Four Noble Buddha Quotes"

"Four Noble Buddha Quotes"

by Perry Garfinkel

"Isn't it - I can't decide whether to say "ironic" or "appropriate" - that modern technology now brings us wisdom that would otherwise have been considered oh so 2,500 years ago? I refer here to sharing timeless tips from one Siddhartha Gautama, the prince who lived 500 years before the Common Era, a.k.a. the Buddha. But sage as he was, as relevant today as when he lived, quoting the Buddha is dangerous business. Nothing he said was written down until some 300 years after his death; it was all passed down orally. By the time it got to us - etched onto soap wrapping at 5-star hotels - something's been lost in the translation, like that children's game of telephone. Who knows, or should care, exactly what he said? In fact, who needs to know the Four Noble Truths, the Eightfold Path, the yellow hat Tibetans from the black hats, to attain Buddha's nature? The lovely thing about Buddhism is you can take its message at its simplest or at its most complicatedness, and it all comes down to common ethical sense. In the age of McBuddhism, a few pithy pearls might be just the little reminders we need to keep us stumbling forward on the path. And yes, others have weighed in with similar advice - "If you don't have anything nice to say, don't say anything at all," "God helps those who help themselves," "Do unto others as you would have them do unto you" - but I find these particularly helpful at various bumpy patches along that path.
"Believe nothing, no matter where you read it, or who said it, no matter if I have said it, unless it agrees with your own reason and your own common sense." This does not mean be cynical and distrusting. This is not reconstituted and reincarnated Abbie Hoffman. The idea here is think for yourself, be true to those thoughts, and base those thoughts on your own experience, not someone else's. It also suggests that we follow our own wisdom, gained by that experience, and not follow gurus or ministers or rabbis or, lately, life coaches merely because they say so. Test their "truth" against your own experience-tested truth and trust yours. This is good advice anytime but it's especially appropriate as we become bombarded with increasingly venomous and often erroneous, if not entirely false, campaign advertising.
"Holding on to anger is like grasping a hot coal with the intent of throwing it at someone else; you are the one getting burned." If I could whisper this line into the ears of soldiers on the front lines, and politicians who send those troops onto the front lines, there would be no need to study war no more. If I could recite it to couples who've been harboring resentment for years, who bicker rather than let it go, I predict the divorce rate would drop by half. If I could slip it into the cocktails of alcoholics who drink out of anger, bitterness, frustration and internalized rage against society in general, there would be a whole lot more healthy livers around - and a whole lotta happier people around.

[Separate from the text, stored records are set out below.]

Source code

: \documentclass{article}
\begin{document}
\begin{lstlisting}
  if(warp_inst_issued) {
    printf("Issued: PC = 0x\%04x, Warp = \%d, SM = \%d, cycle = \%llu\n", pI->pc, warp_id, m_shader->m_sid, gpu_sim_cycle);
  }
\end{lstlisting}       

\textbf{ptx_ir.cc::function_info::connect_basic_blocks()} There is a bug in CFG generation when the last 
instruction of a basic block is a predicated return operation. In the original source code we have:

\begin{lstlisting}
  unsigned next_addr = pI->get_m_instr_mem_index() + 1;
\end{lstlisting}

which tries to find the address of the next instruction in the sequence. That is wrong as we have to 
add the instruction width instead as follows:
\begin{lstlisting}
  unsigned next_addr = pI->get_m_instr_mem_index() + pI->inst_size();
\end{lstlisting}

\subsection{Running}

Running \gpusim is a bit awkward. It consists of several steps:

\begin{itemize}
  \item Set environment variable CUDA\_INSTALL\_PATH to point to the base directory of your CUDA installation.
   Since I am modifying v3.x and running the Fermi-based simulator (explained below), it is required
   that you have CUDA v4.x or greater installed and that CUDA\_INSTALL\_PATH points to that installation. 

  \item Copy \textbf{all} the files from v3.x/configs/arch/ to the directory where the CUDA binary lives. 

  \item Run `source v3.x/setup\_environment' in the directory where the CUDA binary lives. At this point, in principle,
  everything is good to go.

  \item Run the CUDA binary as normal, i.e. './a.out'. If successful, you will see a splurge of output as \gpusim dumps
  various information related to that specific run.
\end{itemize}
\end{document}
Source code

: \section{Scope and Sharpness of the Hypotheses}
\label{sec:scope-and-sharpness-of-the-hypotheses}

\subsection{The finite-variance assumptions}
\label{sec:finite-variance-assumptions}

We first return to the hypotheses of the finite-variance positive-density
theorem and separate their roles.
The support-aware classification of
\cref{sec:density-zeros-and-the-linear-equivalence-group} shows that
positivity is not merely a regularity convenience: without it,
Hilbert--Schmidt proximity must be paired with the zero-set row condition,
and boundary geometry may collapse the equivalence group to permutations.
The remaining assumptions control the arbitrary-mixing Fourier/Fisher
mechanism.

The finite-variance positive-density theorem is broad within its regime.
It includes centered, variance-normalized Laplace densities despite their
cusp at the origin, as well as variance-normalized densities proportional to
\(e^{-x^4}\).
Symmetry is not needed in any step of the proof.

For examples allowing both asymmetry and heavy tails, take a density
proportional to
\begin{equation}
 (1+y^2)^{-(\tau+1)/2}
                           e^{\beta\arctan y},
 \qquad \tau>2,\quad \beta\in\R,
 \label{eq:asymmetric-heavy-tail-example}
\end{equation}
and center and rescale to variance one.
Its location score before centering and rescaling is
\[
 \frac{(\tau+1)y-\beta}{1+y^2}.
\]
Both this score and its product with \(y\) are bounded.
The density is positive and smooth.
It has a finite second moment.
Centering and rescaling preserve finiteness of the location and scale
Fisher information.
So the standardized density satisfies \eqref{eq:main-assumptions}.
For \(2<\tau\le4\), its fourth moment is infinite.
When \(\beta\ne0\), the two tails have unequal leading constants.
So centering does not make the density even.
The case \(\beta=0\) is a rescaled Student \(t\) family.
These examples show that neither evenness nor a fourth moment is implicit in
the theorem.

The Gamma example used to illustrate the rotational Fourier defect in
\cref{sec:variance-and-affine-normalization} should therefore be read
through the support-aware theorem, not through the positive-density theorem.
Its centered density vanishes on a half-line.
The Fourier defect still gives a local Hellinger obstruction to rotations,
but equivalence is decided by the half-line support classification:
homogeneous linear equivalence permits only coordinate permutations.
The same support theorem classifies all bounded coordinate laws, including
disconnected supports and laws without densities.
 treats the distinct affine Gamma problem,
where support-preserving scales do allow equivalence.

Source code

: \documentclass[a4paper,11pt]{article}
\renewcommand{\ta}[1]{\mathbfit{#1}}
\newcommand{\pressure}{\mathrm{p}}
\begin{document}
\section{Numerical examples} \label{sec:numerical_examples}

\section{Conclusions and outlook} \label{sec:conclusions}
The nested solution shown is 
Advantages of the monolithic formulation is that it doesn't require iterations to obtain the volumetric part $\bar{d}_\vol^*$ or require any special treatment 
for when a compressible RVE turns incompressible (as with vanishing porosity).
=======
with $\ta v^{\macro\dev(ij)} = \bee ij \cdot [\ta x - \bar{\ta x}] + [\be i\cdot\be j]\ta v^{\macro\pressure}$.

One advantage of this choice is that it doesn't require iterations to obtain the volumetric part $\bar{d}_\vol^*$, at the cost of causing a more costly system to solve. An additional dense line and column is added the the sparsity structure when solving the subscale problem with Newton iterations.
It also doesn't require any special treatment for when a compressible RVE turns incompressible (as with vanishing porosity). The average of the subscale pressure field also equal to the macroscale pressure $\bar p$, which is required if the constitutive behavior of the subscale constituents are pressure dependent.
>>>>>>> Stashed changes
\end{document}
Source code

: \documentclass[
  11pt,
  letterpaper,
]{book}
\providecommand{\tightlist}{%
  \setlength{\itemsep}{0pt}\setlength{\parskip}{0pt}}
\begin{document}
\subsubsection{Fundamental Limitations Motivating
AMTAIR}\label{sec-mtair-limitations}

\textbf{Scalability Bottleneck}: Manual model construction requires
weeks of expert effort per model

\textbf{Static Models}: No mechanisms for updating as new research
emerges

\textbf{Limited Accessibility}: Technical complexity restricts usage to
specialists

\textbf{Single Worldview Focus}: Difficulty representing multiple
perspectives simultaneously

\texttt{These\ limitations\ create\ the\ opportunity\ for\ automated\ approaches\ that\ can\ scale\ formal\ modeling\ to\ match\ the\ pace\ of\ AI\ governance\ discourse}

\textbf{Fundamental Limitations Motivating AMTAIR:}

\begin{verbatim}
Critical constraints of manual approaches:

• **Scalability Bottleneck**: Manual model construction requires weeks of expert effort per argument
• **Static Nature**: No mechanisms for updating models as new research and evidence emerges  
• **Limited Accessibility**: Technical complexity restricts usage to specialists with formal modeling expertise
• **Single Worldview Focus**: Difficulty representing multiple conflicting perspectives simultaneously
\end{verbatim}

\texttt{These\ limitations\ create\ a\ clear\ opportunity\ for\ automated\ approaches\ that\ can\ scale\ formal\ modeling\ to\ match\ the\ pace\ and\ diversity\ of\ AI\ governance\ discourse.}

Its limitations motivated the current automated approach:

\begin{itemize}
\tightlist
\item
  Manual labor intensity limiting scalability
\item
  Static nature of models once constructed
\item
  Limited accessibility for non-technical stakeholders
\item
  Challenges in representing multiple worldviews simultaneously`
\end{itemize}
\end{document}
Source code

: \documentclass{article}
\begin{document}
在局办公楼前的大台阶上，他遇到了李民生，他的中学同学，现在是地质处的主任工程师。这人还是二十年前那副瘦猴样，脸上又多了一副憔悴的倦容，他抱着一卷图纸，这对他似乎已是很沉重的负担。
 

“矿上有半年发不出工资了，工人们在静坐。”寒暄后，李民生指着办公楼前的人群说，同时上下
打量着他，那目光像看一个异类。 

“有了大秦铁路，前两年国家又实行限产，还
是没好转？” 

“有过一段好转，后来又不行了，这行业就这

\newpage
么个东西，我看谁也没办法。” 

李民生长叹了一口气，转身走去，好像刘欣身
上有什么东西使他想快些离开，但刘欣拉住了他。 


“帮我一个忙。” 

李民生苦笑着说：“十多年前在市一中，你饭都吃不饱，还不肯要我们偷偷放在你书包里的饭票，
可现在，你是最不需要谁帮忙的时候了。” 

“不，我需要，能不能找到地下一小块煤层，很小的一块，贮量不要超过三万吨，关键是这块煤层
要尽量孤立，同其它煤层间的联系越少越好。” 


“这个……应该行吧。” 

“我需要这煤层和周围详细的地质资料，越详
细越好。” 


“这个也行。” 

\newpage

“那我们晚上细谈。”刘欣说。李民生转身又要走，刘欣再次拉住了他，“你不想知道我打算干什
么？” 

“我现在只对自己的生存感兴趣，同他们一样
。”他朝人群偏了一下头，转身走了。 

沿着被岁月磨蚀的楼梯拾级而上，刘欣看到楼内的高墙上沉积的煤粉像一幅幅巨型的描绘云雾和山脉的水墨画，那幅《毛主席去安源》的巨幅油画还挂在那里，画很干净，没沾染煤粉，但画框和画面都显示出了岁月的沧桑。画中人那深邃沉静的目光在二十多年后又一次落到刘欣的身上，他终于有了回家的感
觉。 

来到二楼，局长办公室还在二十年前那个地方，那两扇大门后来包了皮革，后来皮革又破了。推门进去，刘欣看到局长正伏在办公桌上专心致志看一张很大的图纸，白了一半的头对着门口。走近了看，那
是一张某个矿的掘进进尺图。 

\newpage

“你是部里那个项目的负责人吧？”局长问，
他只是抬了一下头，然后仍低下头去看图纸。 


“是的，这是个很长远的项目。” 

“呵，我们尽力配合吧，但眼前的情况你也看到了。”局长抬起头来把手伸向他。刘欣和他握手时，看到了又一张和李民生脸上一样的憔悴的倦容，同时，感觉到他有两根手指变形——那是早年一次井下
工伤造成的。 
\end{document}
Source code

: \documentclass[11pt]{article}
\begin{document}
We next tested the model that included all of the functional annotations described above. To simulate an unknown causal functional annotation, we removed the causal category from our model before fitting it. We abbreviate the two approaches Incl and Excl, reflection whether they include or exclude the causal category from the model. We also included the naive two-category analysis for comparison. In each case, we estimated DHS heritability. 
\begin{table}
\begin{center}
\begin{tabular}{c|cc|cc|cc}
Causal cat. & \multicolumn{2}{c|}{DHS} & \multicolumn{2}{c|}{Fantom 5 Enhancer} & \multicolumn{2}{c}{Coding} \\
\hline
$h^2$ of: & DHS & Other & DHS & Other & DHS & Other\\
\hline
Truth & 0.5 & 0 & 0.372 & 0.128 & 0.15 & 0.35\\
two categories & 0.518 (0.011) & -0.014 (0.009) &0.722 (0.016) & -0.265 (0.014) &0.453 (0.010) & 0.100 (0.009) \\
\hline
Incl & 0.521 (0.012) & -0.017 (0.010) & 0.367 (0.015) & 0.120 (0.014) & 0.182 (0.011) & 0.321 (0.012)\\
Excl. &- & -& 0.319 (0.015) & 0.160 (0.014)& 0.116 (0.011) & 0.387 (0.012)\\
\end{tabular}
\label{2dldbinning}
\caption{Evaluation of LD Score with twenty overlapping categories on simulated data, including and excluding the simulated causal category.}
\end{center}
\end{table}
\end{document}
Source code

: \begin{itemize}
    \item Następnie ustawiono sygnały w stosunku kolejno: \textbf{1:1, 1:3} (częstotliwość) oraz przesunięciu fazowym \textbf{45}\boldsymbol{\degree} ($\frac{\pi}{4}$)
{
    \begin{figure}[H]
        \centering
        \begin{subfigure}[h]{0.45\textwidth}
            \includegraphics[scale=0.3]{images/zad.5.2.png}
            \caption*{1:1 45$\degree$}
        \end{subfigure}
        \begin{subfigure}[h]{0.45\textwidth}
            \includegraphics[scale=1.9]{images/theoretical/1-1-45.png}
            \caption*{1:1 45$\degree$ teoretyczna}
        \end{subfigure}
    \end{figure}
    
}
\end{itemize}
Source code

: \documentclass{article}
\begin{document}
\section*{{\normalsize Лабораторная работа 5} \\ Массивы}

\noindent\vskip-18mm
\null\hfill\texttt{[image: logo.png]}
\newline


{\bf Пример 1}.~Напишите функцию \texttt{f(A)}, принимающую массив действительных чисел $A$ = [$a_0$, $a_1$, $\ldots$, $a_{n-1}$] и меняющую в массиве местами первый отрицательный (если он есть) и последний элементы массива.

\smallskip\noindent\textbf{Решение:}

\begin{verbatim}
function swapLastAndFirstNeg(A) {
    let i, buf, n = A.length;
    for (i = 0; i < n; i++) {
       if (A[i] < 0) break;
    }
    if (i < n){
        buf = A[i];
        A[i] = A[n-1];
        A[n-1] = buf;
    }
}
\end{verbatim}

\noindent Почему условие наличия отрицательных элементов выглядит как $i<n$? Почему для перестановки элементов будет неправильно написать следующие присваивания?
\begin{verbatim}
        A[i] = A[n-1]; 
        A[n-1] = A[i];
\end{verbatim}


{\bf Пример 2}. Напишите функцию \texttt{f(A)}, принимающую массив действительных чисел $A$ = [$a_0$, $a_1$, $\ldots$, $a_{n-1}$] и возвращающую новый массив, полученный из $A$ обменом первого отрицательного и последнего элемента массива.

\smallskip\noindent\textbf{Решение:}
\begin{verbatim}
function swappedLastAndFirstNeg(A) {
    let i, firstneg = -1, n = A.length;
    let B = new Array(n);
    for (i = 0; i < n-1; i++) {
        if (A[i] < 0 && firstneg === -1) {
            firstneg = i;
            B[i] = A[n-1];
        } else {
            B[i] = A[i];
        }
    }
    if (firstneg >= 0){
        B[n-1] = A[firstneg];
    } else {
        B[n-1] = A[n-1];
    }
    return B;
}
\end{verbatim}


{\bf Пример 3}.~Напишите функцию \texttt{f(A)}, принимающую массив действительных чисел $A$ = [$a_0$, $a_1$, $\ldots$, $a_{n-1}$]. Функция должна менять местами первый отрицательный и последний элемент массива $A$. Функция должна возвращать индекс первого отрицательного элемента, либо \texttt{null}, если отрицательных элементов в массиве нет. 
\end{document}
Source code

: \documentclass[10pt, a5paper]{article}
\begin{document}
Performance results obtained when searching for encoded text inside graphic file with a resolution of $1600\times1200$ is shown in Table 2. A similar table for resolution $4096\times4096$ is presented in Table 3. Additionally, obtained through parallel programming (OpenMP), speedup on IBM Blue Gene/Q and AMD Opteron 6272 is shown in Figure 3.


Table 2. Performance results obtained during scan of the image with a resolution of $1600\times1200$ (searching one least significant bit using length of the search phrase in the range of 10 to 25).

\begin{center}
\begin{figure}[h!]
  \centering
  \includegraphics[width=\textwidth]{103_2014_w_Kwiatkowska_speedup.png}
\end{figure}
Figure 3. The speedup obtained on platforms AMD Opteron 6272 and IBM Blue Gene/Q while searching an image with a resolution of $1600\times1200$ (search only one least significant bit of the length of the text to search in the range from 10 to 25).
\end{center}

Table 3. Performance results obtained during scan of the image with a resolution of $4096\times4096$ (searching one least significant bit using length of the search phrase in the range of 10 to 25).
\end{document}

If I had a nickel for every time I should have reminded myself of it - but forgot - I would be a very rich man.
"Words have the power to both destroy and heal. When words are both true and kind, they can change our world." In a world of words, where you, me, my fellow writers and fellow readers live, the opportunities to experience the effect (positive and negative) of words are boundless. Same holds true for everyone who speaks words to each other. Or even anyone who speaks only to himself. In the moral compass the Buddha devised for living sanely and serenely, called the Eightfold Path, this quotation would fit into the path called "right speech." If we abstain from false speech, slanderous speech, harsh speech and idle chatter, if we could think about the implications of the things that come trippingly out of our mouths or that come dashingly off our fingertips in emails and blogs (or even in comments responding to blogs) before we release them into the universe, just imagine how lovely communication would be.
"Your work is to discover your work and then with all your heart to give yourself to it." My father used to remind me when I'd get lost in life, and I have gotten lost often, that when I was about 10 years old I shared a precocious insight into what motives me, and all people. "I seem to do best at the stuff I love to do," I am said to have said. Mind you, I was 10. This is reconstituted Joseph Campbell: follow your bliss. Whether consciously or not, Campbell himself made the bridge to Buddhism in his conversation with interviewer Bill Moyers, expanding on his famous message to "follow your bliss." He said: "If you do follow your bliss you put yourself on a kind of track that has been there all the while, waiting for you, and the life that you ought to be living is the one you are living. When you can see that, you begin to meet people who are in your field of bliss, and they open doors to you. I say, follow your bliss and don't be afraid, and doors will open where you didn't know they were going to be."

- http://www.huffingtonpost.com/

2 comments:

Beatrice P. Boyd said...

Very good words especially the qoute dealing with words and the power they convey, especially when misinterpreted.

Ginnie said...

The "holding on to anger" quote is so true. For some reason it seems to be easier to hold on to it than to let it go.